Stored data —
══════════
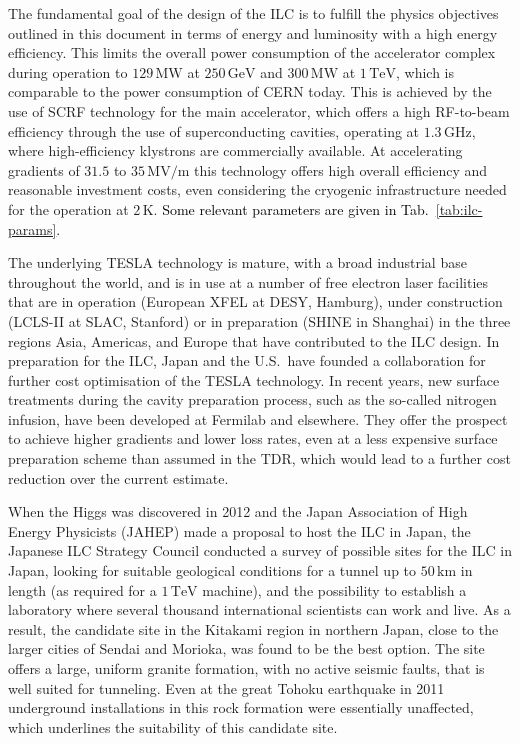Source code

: \documentclass[%
 reprint,
 amsmath,amssymb,
 aps,
]{revtex4-1}
\newcommand{\juan}[1]{\textcolor{black}{{#1}}}
\def\Tab#1{Tab.~\ref{#1}}
\begin{document}
The fundamental goal of the design of the ILC is to fulfill the physics objectives outlined in this document in terms of energy and luminosity with a high energy efficiency.
This limits the overall power consumption of the accelerator complex during operation to $129\,{\mathrm{MW}}$ at  $250\,{\mathrm{GeV}}$ and $300\,{\mathrm{MW}}$ at  $1\,{\mathrm{TeV}}$, which is comparable to the power consumption of CERN today.
This is achieved by the use of SCRF technology for the main accelerator, which offers a high RF-to-beam efficiency through the use of superconducting cavities, operating at $1.3\,{\mathrm{GHz}}$, where high-efficiency klystrons are commercially available.
At accelerating gradients of $31.5$ to $35\,{\mathrm{MV/m}}$ this technology offers high overall efficiency and reasonable investment costs, even considering the cryogenic infrastructure needed for the operation at $2\,{\mathrm{K}}$. \juan{Some relevant parameters are given in \Tab{tab:ilc-params}.}

The underlying TESLA technology is mature, with a broad industrial base throughout the world, and is in use at a number of free electron laser facilities that are in operation (European XFEL at DESY, Hamburg), under construction (LCLS-II at SLAC, Stanford) or in preparation (SHINE in Shanghai) in the three regions Asia, Americas, and Europe that have contributed to the ILC design. In preparation for the ILC, Japan and the U.S.\ have founded a collaboration for further cost optimisation of the TESLA technology.
In recent years, new surface treatments during the cavity preparation process, such as the so-called nitrogen infusion, have been developed at Fermilab and elsewhere.
They offer the prospect to achieve higher gradients and lower loss rates, even at a less expensive surface preparation scheme than assumed in the TDR, which would lead to a further cost reduction over the current estimate.

When the Higgs was discovered in 2012 and the Japan Association of High Energy Physicists (JAHEP) made a proposal to host the ILC in Japan,
the Japanese ILC Strategy Council conducted a survey of possible sites for the ILC in Japan, looking for  suitable geological conditions for a tunnel up to $50\,{\mathrm{km}}$ in length (as required for a $1\,{\mathrm{TeV}}$  machine), and the possibility to establish a laboratory where several thousand international scientists can work and live. 
As a result, the candidate site in the Kitakami region in northern Japan, close to the larger cities of Sendai and Morioka, was found to be the best option. 
The site offers a large, uniform granite formation, with no active seismic faults, that is well suited for tunneling.
Even at the great Tohoku earthquake in 2011 underground installations in this rock formation were essentially unaffected, which underlines the suitability of this candidate site. 
\end{document}
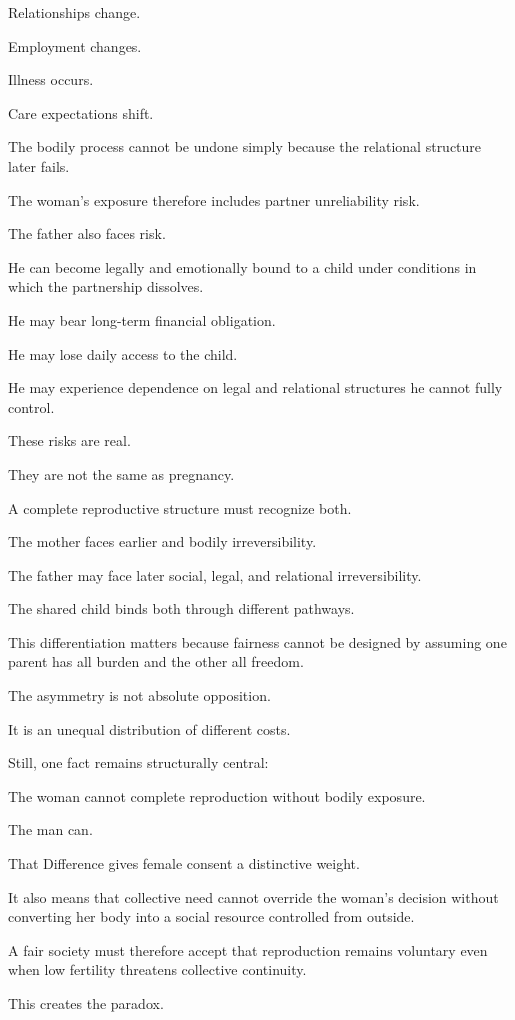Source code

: Relationships change.

Employment changes.

Illness occurs.

Care expectations shift.

The bodily process cannot be undone simply because the relational structure later fails.

The woman’s exposure therefore includes partner unreliability risk.

The father also faces risk.

He can become legally and emotionally bound to a child under conditions in which the partnership dissolves.

He may bear long-term financial obligation.

He may lose daily access to the child.

He may experience dependence on legal and relational structures he cannot fully control.

These risks are real.

They are not the same as pregnancy.

A complete reproductive structure must recognize both.

The mother faces earlier and bodily irreversibility.

The father may face later social, legal, and relational irreversibility.

The shared child binds both through different pathways.

This differentiation matters because fairness cannot be designed by assuming one parent has all burden and the other all freedom.

The asymmetry is not absolute opposition.

It is an unequal distribution of different costs.

Still, one fact remains structurally central:

The woman cannot complete reproduction without bodily exposure.

The man can.

That Difference gives female consent a distinctive weight.

It also means that collective need cannot override the woman’s decision without converting her body into a social resource controlled from outside.

A fair society must therefore accept that reproduction remains voluntary even when low fertility threatens collective continuity.

This creates the paradox.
══════════
EXERCISE DETAILS — Write out nothing but the lines from the start of the data through the line with "At accelerating gradients". Leave out the pictures.

SOLUTION FOR THIS TASK —
Source code

: \documentclass[%
 reprint,
 amsmath,amssymb,
 aps,
]{revtex4-1}
\newcommand{\juan}[1]{\textcolor{black}{{#1}}}
\def\Tab#1{Tab.~\ref{#1}}
\begin{document}
The fundamental goal of the design of the ILC is to fulfill the physics objectives outlined in this document in terms of energy and luminosity with a high energy efficiency.
This limits the overall power consumption of the accelerator complex during operation to $129\,{\mathrm{MW}}$ at  $250\,{\mathrm{GeV}}$ and $300\,{\mathrm{MW}}$ at  $1\,{\mathrm{TeV}}$, which is comparable to the power consumption of CERN today.
This is achieved by the use of SCRF technology for the main accelerator, which offers a high RF-to-beam efficiency through the use of superconducting cavities, operating at $1.3\,{\mathrm{GHz}}$, where high-efficiency klystrons are commercially available.
At accelerating gradients of $31.5$ to $35\,{\mathrm{MV/m}}$ this technology offers high overall efficiency and reasonable investment costs, even considering the cryogenic infrastructure needed for the operation at $2\,{\mathrm{K}}$. \juan{Some relevant parameters are given in \Tab{tab:ilc-params}.}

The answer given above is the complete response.